I'm using data from Qriously (date 2017-06-07) in the run-up to the UK general election. I'm looking only at England & Wales, and I've only considered 3 regressors: gender (0=F, 1=M), age, income. I've considered a YES/NO voting intention for the 5 biggest political parties.

The trees are below. Here are some key aspects that jump out:
  • Age seems to be the most important regressor for most parties.
  • CON seems to get many votes from older voters (except if they're poor).
  • CON gets few votes from younger votes (especially poorer voters).
  • CON's best group were older females (not males as one might expect - maybe this is simply a bias of longer life expectancy for females).
  • LAB/CON results are fairly inverted (as we might expect), i.e. poorer and younger voters favouring LAB. 
  • LAB's best group were young, poor females.
  • LAB's worst group are the 65+.
  • LIB seems to do best from low- and middle-income voters, more-so for male voters.
  • LIB's two worst groups are from (a) elderly richer females, and (b) poorer older voters.
  • GRN's voters are generally younger (the one exception being wealthier older females) -- young males is one key group.
  • GRN does badly with (a) older, poorer voters and (b) older, richer males.
  • UKIP voters are generally poorer. One key group being poorer younger males.
There are so many assumptions and drawbacks in these sorts of analyses - but anyway, interesting all the same.


CON: 


LAB: 

LIB: 

UKIP: 

GRN: 

Wednesday, 7 March 2018

Logistic regression

The next data-analysis method I'm playing with is logistic regression (LR).
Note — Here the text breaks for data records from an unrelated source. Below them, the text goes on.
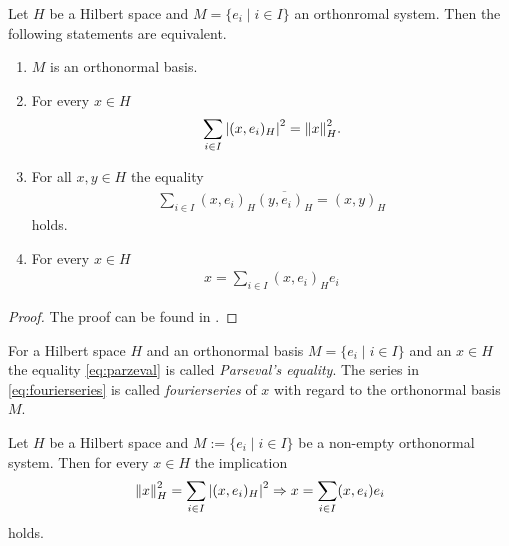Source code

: \begin{theorem}
	Let $H$ be a Hilbert space and $M = \{e_i \mid i \in I\}$ an orthonromal system. Then the following statements are equivalent.
	\begin{enumerate}
		\item $M$ is an orthonormal basis.
		
		\item For every $x \in H$
		\begin{align}\label{eq:parzeval}
		\sum_{i \in I} \vbraces{(x, e_i)_H}^2 = \norm[H]{x}^2.
		\end{align}
		
		\item For all $x,y \in H$ the equality
		\begin{align*}
			\sum_{i \in I} (x, e_i)_H \overline{(y,e_i)_H} = (x,y)_H
		\end{align*}
		holds.
		
		\item For every $x \in H$  
		\begin{align} \label{eq:fourierseries}
		x = \sum_{i \in I} (x, e_i)_H e_i
		\end{align}
	\end{enumerate} 
\end{theorem}


\begin{proof}
	The proof can be found in \cite[p. 54]{FAna1}.
\end{proof}


\begin{definition}
	For a Hilbert space $H$ and an orthonormal basis $M = \{e_i \mid i \in I\}$ and an $x \in H$ the equality \eqref{eq:parzeval} is called \textit{Parseval's equality}. The series in \eqref{eq:fourierseries} is called \textit{fourierseries} of $x$ with regard to the orthonormal basis $M$. 
\end{definition}

\begin{lemma}
	Let $H$ be a Hilbert space and $M := \{e_i \mid i \in I\}$ be a non-empty orthonormal system. Then for every $x \in H$ the implication
	\begin{align}
		\norm[H]{x}^2 = \sum_{i \in I} \vbraces{(x, e_i)_H}^2 \Rightarrow x = \sum_{i \in I} (x,e_i) e_i \label{eq:parceval_to_fourier}
	\end{align}
	holds.
\end{lemma}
It's a method often said to be included in a field of statistical computing (called machine learning, statistical learning, artificial intelligence, data mining, unsupervised learning, etc). LR is mostly used in cases of yes/no classifications.

I'm trying to use data from my previous blogs where possible. So the dataset is not really super suitable for LR (I don't believe I could really use the model result to predict the probability of future undisturbed nights of sleep) - but I'll use it anyway as a data-exploration tool. The data are taken from camera imagery of our baby/toddler's sleep each night (see earlier blog posts).


It is probably possible to estimate, by eye from the red crosses, that there have been more undisturbed nights of sleep in the later months. But the logistic regression makes it clear that there is a positive relationship - i.e. our baby/toddler is sleeping through more and more nights (apparently sleeping through most nights by the end of the year).

Tuesday, 6 March 2018

k-means clustering

I want to play with data. In this case I want to find regimes/clusters in a dataset I saw in book "The Spirit Level" from the Equality Trust. I took the data (year 2010) from GapMinder (Hans Rosling is an idol of mine!).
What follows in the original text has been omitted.